#### [Exercise objective]
With all pictures omitted, return verbatim the lines from the beginning of the records below through the line containing "इतरदिति सिद्धादिप्रतिष्ठितमनेकप्रकारं".

:: Supplied data

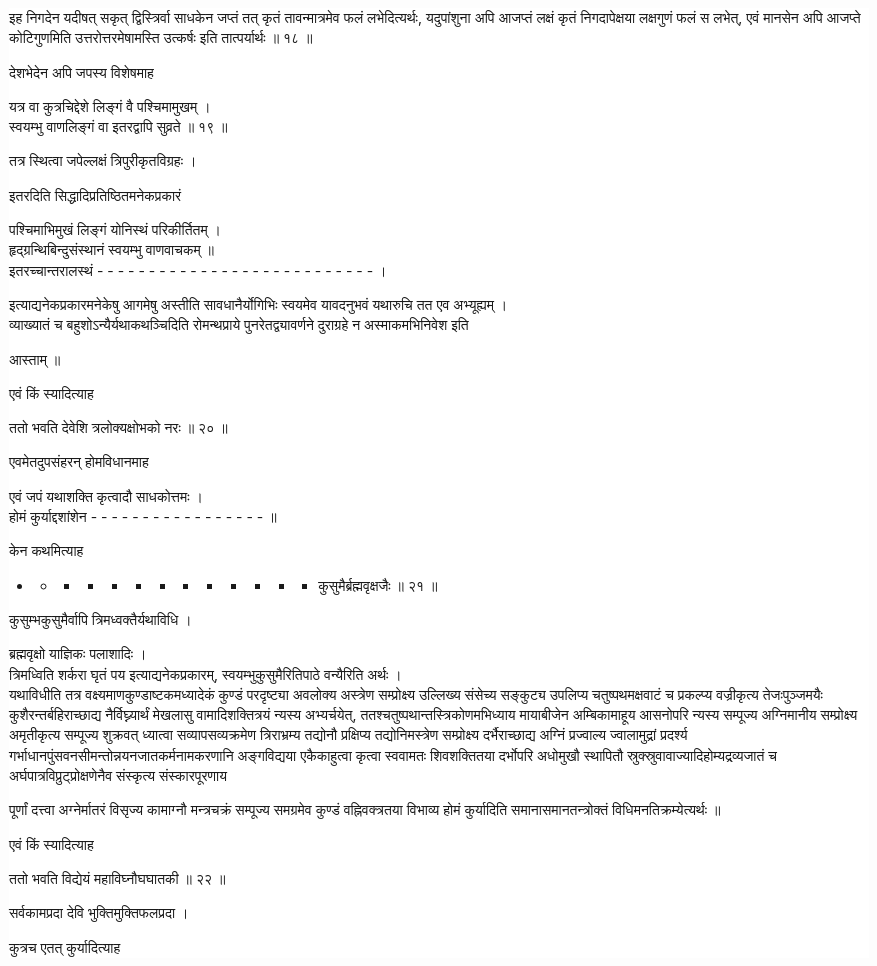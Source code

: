 इह निगदेन यदीषत् सकृत् द्विस्त्रिर्वा साधकेन जप्तं तत् कृतं तावन्मात्रमेव फलं लभेदित्यर्थः, यदुपांशुना अपि आजप्तं लक्षं कृतं निगदापेक्षया लक्षगुणं फलं स लभेत्, एवं मानसेन अपि आजप्ते कोटिगुणमिति उत्तरोत्तरमेषामस्ति उत्कर्षः इति तात्पर्यार्थः ॥ १८ ॥  

देशभेदेन अपि जपस्य विशेषमाह  

यत्र वा कुत्रचिद्देशे लिङ्गं वै पश्चिमामुखम् ।  
स्वयम्भु वाणलिङ्गं वा इतरद्वापि सुव्रते ॥ १९ ॥  

तत्र स्थित्वा जपेल्लक्षं त्रिपुरीकृतविग्रहः ।  

इतरदिति सिद्धादिप्रतिष्ठितमनेकप्रकारं  

पश्चिमाभिमुखं लिङ्गं योनिस्थं परिकीर्तितम् ।  
हृद्ग्रन्थिबिन्दुसंस्थानं स्वयम्भु वाणवाचकम् ॥  
इतरच्चान्तरालस्थं - - - - - - - - - - - - - - - - - - - - - - - - - - - ।  

इत्याद्यनेकप्रकारमनेकेषु आगमेषु अस्तीति सावधानैर्योगिभिः स्वयमेव यावदनुभवं यथारुचि तत एव अभ्यूह्यम् ।  
व्याख्यातं च बहुशोऽन्यैर्यथाकथञ्चिदिति रोमन्थप्राये पुनरेतद्व्यावर्णने दुराग्रहे न अस्माकमभिनिवेश इति  

आस्ताम् ॥  

एवं किं स्यादित्याह  

ततो भवति देवेशि त्रलोक्यक्षोभको नरः ॥ २० ॥  

एवमेतदुपसंहरन् होमविधानमाह  

एवं जपं यथाशक्ति कृत्वादौ साधकोत्तमः ।  
होमं कुर्याद्दशांशेन - - - - - - - - - - - - - - - - - ॥  

केन कथमित्याह  

- - - - - - - - - - - - - कुसुमैर्ब्रह्मवृक्षजैः ॥ २१ ॥  

कुसुम्भकुसुमैर्वापि त्रिमध्वक्तैर्यथाविधि ।  

ब्रह्मवृक्षो याज्ञिकः पलाशादिः ।  
त्रिमध्विति शर्करा घृतं पय इत्याद्यनेकप्रकारम्, स्वयम्भुकुसुमैरितिपाठे वन्यैरिति अर्थः ।  
यथाविधीति तत्र वक्ष्यमाणकुण्डाष्टकमध्यादेकं कुण्डं परदृष्ट्या अवलोक्य अस्त्रेण सम्प्रोक्ष्य उल्लिख्य संसेच्य सङ्कुट्य उपलिप्य चतुष्पथमक्षवाटं च प्रकल्प्य वज्रीकृत्य तेजःपुञ्जमयैः कुशैरन्तर्बहिराच्छाद्य नैर्विघ्न्यार्थं मेखलासु वामादिशक्तित्रयं न्यस्य अभ्यर्चयेत्, ततश्चतुष्पथान्तस्त्रिकोणमभिध्याय मायाबीजेन अम्बिकामाहूय आसनोपरि न्यस्य सम्पूज्य अग्निमानीय सम्प्रोक्ष्य अमृतीकृत्य सम्पूज्य शुक्रवत् ध्यात्वा सव्यापसव्यक्रमेण त्रिराभ्रम्य तद्योनौ प्रक्षिप्य तद्योनिमस्त्रेण सम्प्रोक्ष्य दर्भैराच्छाद्य अग्निं प्रज्वाल्य ज्वालामुद्रां प्रदर्श्य गर्भाधानपुंसवनसीमन्तोन्नयनजातकर्मनामकरणानि अङ्गविद्यया एकैकाहुत्वा कृत्वा स्ववामतः शिवशक्तितया दर्भोपरि अधोमुखौ स्थापितौ स्रुक्स्रुवावाज्यादिहोम्यद्रव्यजातं च अर्घपात्रविप्रुट्प्रोक्षणेनैव संस्कृत्य संस्कारपूरणाय   

पूर्णां दत्त्वा अग्नेर्मातरं विसृज्य कामाग्नौ मन्त्रचक्रं सम्पूज्य समग्रमेव कुण्डं वह्निवक्त्रतया विभाव्य होमं कुर्यादिति समानासमानतन्त्रोक्तं विधिमनतिक्रम्येत्यर्थः ॥  

एवं किं स्यादित्याह  

ततो भवति विद्येयं महाविघ्नौघघातकी ॥ २२ ॥  

सर्वकामप्रदा देवि भुक्तिमुक्तिफलप्रदा ।  

कुत्रच एतत् कुर्यादित्याह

::::

#### [Finished task]
Source code

: इह निगदेन यदीषत् सकृत् द्विस्त्रिर्वा साधकेन जप्तं तत् कृतं तावन्मात्रमेव फलं लभेदित्यर्थः, यदुपांशुना अपि आजप्तं लक्षं कृतं निगदापेक्षया लक्षगुणं फलं स लभेत्, एवं मानसेन अपि आजप्ते कोटिगुणमिति उत्तरोत्तरमेषामस्ति उत्कर्षः इति तात्पर्यार्थः ॥ १८ ॥  

देशभेदेन अपि जपस्य विशेषमाह  

यत्र वा कुत्रचिद्देशे लिङ्गं वै पश्चिमामुखम् ।  
स्वयम्भु वाणलिङ्गं वा इतरद्वापि सुव्रते ॥ १९ ॥  

तत्र स्थित्वा जपेल्लक्षं त्रिपुरीकृतविग्रहः ।  

इतरदिति सिद्धादिप्रतिष्ठितमनेकप्रकारं  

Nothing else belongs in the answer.